[EXERCISE BRIEF]: Determine the count of lines in the following entries that contain the string "reader". Write only the number.

[RECORDS SHOWN]:
□ □ □ □
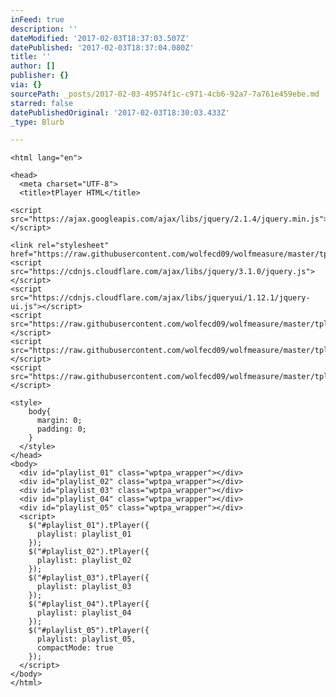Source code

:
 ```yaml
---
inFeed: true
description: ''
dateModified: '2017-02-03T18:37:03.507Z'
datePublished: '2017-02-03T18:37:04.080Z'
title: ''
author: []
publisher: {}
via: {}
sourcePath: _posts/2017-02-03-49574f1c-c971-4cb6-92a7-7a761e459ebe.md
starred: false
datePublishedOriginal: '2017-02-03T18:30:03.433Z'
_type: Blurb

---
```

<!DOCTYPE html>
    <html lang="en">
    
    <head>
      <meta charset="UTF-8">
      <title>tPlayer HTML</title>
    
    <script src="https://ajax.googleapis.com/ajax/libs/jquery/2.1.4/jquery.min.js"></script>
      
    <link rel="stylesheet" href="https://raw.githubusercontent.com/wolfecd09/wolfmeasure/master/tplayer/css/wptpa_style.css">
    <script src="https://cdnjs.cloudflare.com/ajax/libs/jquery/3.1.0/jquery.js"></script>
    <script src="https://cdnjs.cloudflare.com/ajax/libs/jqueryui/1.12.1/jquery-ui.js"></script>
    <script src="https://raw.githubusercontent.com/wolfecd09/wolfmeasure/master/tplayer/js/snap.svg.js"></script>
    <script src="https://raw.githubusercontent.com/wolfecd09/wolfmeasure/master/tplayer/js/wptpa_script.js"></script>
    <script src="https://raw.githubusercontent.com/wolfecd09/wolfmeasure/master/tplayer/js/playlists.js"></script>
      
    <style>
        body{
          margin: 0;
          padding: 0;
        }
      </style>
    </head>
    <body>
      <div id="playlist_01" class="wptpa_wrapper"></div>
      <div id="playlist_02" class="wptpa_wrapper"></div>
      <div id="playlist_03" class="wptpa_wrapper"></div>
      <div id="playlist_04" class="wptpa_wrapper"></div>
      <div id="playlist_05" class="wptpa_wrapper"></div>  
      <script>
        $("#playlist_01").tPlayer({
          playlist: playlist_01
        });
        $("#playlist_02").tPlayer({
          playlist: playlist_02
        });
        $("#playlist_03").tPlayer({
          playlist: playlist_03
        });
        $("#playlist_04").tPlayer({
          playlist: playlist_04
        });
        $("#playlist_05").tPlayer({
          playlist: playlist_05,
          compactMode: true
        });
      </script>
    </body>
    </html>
□ □ □ □
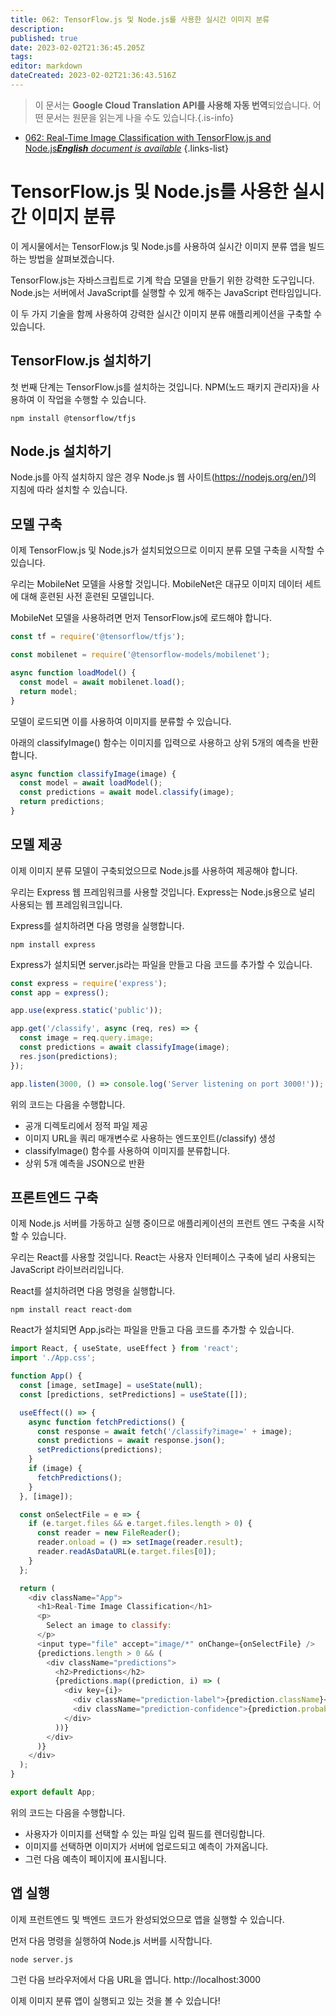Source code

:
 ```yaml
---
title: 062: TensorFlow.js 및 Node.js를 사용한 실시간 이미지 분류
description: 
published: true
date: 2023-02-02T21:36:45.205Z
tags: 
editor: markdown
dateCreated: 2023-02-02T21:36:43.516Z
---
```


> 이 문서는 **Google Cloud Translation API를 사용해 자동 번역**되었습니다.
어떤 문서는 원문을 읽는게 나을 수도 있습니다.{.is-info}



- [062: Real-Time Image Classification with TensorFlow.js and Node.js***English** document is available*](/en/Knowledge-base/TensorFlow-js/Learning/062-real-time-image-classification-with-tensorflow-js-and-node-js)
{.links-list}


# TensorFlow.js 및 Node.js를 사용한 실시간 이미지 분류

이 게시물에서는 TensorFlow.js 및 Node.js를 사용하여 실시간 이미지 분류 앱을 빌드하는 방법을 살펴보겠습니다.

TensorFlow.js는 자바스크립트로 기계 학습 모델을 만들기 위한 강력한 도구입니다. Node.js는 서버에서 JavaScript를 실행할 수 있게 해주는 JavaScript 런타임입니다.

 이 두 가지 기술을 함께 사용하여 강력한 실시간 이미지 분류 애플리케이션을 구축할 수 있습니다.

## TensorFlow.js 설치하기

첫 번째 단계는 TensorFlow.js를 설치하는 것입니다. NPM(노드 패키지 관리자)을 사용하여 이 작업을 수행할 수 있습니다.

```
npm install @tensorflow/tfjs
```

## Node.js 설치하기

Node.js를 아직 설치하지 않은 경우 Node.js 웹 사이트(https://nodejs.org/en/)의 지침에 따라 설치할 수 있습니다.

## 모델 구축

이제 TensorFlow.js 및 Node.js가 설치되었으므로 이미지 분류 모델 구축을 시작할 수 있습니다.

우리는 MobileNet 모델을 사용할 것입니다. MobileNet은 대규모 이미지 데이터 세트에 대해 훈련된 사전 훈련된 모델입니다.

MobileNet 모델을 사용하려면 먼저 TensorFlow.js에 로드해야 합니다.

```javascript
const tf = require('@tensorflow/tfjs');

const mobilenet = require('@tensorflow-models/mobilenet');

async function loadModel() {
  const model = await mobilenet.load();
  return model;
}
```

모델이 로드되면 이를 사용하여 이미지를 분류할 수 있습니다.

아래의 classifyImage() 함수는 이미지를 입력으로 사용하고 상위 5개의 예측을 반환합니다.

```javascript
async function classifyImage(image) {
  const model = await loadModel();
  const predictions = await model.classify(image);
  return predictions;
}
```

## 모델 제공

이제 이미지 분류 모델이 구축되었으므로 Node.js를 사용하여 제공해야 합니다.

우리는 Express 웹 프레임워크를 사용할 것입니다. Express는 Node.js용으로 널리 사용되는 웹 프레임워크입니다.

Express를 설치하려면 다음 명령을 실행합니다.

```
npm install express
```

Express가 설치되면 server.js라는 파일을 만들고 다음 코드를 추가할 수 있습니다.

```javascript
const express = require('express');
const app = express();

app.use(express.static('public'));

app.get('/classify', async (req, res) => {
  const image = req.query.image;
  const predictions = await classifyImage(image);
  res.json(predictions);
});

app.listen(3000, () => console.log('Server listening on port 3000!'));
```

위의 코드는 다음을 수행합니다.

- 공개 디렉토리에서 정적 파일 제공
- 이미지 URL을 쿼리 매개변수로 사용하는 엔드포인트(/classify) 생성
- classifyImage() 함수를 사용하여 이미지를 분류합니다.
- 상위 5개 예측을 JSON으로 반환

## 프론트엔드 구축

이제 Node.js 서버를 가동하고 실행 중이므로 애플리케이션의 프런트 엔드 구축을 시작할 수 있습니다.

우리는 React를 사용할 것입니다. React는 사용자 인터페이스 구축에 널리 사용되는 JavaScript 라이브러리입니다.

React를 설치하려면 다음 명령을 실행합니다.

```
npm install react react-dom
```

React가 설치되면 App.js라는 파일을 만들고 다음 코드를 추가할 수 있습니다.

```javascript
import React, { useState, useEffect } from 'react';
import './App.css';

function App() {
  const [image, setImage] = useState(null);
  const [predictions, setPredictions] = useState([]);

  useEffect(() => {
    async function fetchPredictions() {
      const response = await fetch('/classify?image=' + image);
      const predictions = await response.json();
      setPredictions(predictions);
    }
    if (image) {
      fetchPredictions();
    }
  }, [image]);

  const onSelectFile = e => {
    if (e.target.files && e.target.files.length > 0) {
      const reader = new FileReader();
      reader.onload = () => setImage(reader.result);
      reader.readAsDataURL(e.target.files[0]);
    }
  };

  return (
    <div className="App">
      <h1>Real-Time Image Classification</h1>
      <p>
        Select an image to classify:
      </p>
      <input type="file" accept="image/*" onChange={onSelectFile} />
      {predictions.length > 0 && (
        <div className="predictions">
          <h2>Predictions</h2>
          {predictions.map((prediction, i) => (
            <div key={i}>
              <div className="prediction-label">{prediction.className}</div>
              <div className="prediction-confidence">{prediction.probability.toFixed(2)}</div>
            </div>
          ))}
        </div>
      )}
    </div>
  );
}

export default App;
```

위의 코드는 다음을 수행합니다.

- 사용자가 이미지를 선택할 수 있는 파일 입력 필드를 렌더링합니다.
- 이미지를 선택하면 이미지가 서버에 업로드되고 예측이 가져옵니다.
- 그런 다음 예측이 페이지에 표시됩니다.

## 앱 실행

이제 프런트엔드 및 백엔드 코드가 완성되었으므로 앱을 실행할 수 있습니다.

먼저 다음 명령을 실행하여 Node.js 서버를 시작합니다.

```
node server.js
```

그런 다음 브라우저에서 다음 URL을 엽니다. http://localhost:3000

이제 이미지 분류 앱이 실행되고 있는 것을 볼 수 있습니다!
□ □ □ □
[ANSWER FOR THIS EXERCISE]: 3